A sales strategy defines your market positioning, ideal customer profile, and competitive differentiation. It answers where you'll compete and why you'll win. A sales plan turns that strategy into an operational document with revenue targets, activity quotas, KPIs, team assignments, and quarterly milestones. Strategy is direction. Planning is execution.
What is a 30-60-90 day sales plan?
A 30-60-90 day sales plan breaks the first three months into phased stages. Days 1-30 focus on learning the product, market, and process. Days 31-60 shift to active prospecting and pipeline building. Days 61-90 target closing first deals and establishing a sustainable weekly rhythm. It's designed for new hires, new territories, or new product launches.
How often should you update a sales plan?

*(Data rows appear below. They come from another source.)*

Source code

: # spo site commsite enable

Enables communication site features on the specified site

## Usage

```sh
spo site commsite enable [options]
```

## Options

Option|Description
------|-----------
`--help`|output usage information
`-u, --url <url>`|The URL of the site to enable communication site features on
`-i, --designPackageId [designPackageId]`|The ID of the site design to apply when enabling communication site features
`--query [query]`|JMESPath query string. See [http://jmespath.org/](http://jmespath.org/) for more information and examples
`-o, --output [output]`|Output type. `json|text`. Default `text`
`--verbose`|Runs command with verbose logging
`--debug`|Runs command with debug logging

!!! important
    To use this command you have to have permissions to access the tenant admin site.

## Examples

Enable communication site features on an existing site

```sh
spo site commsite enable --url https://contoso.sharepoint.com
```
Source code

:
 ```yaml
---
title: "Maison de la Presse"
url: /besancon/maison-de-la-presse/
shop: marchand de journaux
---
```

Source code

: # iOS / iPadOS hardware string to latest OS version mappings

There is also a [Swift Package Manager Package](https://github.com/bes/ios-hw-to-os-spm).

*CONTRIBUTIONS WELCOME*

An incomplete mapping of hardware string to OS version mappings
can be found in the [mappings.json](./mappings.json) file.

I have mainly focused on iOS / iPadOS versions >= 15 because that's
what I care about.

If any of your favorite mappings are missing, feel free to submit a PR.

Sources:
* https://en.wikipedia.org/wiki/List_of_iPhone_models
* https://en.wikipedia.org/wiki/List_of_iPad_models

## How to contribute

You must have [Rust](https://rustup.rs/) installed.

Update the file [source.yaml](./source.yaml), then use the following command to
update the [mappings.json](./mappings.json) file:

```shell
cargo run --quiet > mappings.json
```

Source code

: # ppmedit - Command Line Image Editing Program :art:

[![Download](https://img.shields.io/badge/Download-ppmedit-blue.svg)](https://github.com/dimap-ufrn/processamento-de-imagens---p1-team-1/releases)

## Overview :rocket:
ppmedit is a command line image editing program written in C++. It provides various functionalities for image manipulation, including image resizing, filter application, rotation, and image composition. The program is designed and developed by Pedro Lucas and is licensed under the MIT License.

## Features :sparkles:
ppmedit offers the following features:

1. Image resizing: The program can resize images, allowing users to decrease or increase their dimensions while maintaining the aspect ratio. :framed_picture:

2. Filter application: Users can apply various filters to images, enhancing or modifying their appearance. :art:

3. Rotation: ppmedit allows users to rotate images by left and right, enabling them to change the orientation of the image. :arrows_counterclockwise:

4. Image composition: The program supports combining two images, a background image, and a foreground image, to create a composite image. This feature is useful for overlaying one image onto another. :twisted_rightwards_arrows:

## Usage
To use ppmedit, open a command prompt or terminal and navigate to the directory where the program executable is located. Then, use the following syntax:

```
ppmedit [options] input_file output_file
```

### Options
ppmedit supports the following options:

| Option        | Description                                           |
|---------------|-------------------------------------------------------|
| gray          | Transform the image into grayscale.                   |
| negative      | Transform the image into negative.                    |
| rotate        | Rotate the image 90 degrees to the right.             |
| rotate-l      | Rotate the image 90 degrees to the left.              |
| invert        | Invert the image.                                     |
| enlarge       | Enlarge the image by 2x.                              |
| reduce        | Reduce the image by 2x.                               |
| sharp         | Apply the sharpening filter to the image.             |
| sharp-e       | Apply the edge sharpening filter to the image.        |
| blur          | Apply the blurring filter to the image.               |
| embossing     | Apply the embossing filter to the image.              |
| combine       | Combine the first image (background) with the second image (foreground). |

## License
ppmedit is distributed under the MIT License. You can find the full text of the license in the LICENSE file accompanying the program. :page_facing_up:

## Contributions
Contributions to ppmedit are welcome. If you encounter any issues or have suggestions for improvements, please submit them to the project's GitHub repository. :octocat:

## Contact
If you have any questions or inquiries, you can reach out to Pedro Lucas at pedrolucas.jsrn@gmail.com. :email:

Review your plan monthly against KPI targets and pipeline health. Do a full refresh each quarter to adjust strategies, reallocate resources, and reset targets based on what you've learned. An annual sales plan written in January is already outdated by March if you don't build in regular review cycles.
What KPIs should be in a sales plan?
Track leading indicators (pipeline created, meetings booked, proposals sent, pipeline coverage ratio) alongside lagging indicators (revenue closed, win rate, average deal size, sales cycle length, quota attainment). Leading indicators predict future revenue. Lagging indicators confirm whether the prediction was right. You need both.
How do you write a sales plan for a startup?
Start with a simple backward math exercise: revenue target, average deal size, deals needed, win rate, opportunities needed, and activities needed. Focus on 1-2 primary sales channels and your strongest ICP. Keep the plan to 2-3 pages. A startup sales plan needs clarity and weekly review cycles, not length.